いつも興味深い記事ありがとうございます。以前の先生の記事で「低量のスタチンとエゼチミブの併用は大変魅力的」とありましたが、この記事を見ると新期糖尿病発症リスクの観点から見るとエゼチミブはスタチンより良くないと読めま。先生のお考えでは現時点でLDL低下で1番いい薬は何だと思われますか?
by みき (2023-06-23 13:32) 

fujiki

みきさんへ
いつもお読みいただきありがとうございます。
現時点でエビデンスの蓄積からは、
矢張り第一選択はスタチンかと思います。
by fujiki (2023-06-23 19:00) 

みき

ありがとうございます。
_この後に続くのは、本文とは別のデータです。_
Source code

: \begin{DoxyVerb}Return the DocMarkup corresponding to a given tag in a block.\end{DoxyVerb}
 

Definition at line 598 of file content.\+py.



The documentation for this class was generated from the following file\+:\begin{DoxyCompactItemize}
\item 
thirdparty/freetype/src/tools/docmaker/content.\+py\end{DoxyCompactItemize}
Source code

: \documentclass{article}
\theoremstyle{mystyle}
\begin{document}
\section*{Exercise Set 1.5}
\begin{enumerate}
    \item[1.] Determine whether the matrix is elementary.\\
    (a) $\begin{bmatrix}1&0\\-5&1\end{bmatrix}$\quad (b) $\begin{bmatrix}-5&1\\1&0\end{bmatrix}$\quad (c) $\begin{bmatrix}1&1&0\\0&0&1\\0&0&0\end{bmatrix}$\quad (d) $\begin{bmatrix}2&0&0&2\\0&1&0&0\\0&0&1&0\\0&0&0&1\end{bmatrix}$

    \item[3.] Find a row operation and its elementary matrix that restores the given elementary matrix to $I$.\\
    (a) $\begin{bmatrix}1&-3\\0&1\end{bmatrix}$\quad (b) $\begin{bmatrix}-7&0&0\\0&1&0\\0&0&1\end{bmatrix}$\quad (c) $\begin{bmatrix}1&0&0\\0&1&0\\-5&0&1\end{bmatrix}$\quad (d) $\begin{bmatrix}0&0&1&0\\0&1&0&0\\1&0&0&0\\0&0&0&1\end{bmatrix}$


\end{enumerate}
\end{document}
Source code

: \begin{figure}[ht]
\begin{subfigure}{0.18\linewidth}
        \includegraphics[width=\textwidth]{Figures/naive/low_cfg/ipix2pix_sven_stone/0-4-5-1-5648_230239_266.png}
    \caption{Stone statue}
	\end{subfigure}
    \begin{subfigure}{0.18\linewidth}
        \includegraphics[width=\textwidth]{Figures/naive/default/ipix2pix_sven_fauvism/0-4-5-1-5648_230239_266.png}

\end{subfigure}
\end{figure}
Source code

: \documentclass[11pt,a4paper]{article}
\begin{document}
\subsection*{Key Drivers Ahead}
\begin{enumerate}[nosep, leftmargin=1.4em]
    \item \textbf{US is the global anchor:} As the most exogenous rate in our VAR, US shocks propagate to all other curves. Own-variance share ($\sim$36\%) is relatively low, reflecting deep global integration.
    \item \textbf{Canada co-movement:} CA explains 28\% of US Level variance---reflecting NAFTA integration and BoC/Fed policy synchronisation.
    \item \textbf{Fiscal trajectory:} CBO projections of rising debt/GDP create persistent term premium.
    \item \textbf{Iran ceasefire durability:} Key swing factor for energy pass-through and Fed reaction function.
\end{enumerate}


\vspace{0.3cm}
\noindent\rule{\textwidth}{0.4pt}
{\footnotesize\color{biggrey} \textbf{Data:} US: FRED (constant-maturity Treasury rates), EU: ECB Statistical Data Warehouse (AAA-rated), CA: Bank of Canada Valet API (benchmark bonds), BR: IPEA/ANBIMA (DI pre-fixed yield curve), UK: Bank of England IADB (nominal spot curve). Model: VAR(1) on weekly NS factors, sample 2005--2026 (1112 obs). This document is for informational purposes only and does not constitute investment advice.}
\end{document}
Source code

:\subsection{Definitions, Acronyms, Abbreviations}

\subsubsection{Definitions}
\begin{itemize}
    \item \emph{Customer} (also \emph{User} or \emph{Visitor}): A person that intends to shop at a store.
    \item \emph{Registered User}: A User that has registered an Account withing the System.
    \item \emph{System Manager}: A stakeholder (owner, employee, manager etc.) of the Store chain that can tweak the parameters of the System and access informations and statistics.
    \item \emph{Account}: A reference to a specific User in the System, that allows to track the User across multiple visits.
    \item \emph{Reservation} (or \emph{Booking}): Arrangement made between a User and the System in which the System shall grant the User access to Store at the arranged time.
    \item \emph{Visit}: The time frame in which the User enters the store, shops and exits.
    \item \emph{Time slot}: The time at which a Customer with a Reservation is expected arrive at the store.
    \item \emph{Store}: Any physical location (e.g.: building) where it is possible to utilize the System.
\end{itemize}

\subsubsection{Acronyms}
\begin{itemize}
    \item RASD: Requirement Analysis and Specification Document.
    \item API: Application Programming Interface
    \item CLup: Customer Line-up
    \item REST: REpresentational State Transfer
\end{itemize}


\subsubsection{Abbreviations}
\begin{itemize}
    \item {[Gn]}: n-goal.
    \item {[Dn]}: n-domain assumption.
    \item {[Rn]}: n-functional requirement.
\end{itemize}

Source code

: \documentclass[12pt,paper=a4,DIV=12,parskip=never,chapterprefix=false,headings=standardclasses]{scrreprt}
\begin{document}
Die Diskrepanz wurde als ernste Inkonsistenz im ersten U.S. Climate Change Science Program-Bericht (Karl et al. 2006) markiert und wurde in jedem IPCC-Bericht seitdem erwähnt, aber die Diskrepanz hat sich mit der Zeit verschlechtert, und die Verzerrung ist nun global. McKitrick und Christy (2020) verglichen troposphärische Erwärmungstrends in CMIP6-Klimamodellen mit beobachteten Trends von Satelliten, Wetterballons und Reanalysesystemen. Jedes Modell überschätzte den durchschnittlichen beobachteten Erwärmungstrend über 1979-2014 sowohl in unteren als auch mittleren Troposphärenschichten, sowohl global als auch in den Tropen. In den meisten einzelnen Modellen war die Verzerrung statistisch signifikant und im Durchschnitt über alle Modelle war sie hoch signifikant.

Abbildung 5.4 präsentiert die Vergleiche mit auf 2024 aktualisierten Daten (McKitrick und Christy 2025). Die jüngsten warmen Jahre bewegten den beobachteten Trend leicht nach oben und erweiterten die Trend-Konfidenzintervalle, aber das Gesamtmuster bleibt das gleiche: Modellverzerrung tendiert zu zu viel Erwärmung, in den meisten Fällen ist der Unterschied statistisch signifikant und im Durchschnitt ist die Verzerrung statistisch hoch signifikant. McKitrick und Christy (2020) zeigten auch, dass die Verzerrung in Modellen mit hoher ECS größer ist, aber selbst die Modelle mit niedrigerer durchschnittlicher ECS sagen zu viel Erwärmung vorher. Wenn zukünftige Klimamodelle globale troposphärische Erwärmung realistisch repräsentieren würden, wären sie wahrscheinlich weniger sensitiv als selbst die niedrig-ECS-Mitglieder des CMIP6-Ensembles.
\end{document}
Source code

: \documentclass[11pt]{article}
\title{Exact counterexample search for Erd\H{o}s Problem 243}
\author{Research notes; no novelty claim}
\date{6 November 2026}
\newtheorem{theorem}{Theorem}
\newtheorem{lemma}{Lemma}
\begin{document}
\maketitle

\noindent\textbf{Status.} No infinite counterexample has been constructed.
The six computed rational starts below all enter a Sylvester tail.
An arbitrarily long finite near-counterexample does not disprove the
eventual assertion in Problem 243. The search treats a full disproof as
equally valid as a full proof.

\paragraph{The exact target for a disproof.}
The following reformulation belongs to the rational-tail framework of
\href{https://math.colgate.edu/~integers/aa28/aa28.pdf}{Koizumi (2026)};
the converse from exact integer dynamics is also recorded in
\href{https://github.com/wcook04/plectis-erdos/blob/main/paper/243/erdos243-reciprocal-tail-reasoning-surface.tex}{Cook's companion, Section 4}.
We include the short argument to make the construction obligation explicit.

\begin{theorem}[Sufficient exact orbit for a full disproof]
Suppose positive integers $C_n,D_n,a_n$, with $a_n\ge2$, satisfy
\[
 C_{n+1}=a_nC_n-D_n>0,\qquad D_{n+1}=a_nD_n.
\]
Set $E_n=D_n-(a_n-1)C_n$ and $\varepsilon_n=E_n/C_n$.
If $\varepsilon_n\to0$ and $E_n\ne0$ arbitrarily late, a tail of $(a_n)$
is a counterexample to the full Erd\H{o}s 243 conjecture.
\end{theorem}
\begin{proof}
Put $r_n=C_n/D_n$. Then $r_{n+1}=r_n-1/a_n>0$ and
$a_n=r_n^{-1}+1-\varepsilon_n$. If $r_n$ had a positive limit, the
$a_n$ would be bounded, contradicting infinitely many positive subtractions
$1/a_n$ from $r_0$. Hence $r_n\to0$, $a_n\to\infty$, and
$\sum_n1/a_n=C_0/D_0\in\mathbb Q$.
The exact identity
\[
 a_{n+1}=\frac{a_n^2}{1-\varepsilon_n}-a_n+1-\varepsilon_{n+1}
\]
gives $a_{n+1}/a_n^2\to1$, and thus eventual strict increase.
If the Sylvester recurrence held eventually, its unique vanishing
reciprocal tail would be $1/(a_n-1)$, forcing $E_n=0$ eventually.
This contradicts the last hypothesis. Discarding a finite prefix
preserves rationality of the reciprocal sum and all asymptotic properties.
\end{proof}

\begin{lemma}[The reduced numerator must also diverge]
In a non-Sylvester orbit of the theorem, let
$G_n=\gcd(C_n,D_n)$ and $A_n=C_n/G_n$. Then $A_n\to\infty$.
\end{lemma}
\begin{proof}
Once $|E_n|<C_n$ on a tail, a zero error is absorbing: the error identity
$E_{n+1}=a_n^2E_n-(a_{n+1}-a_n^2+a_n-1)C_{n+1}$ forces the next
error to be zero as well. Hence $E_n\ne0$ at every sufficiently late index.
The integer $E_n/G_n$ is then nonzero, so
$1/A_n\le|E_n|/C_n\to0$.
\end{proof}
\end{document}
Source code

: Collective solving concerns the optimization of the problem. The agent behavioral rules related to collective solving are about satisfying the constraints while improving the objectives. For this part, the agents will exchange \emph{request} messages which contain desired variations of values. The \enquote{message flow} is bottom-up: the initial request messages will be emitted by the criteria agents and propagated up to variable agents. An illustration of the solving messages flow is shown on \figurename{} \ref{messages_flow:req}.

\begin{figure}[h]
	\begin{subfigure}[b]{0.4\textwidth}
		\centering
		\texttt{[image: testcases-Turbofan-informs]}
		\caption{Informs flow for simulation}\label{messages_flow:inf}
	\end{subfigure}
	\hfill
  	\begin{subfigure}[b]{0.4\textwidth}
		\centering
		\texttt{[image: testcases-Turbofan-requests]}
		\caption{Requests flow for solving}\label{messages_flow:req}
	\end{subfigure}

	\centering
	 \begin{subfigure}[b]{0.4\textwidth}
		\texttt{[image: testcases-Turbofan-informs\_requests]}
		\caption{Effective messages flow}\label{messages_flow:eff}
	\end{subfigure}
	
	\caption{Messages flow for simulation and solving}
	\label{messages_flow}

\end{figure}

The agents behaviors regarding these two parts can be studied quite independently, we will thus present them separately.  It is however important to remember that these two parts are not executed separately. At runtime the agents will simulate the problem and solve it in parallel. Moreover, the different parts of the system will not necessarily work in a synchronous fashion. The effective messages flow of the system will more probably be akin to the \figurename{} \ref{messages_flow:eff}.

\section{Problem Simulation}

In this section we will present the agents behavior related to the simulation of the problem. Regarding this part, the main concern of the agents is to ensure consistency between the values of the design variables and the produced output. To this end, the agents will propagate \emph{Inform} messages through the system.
ということは、今より更にLDLを下げたいといったような時はスタチンにエゼチミブを追加するより、スタチンの増量がベターというお考えでしょうか?
by みき (2023-06-24 01:23) 

fujiki

みきさんへ
そこは難しいところで、
ガイドライン的には特に有害事象がなければ、
スタチンを充分量まで増量することがベターとされています。
特に心筋梗塞などの二次予防ではその方が良いと思います。
ただ、一次予防(まだ病気を起こす前の予防)では、
より慎重に判断した方が良いので、
スタチンを増量したくない場合には、
エゼチミブとの併用も有効な選択肢ではあると思います。
by fujiki (2023-06-24 09:41) 

みき

お返事ありがとうございます。
1次予防の時にスタチン増量をためらう理由は何かあるのでしょうか?新規糖尿病のリスクを考えるとスタチン増量を無難に思えてしまいのですが…。ご教授お願いいたします。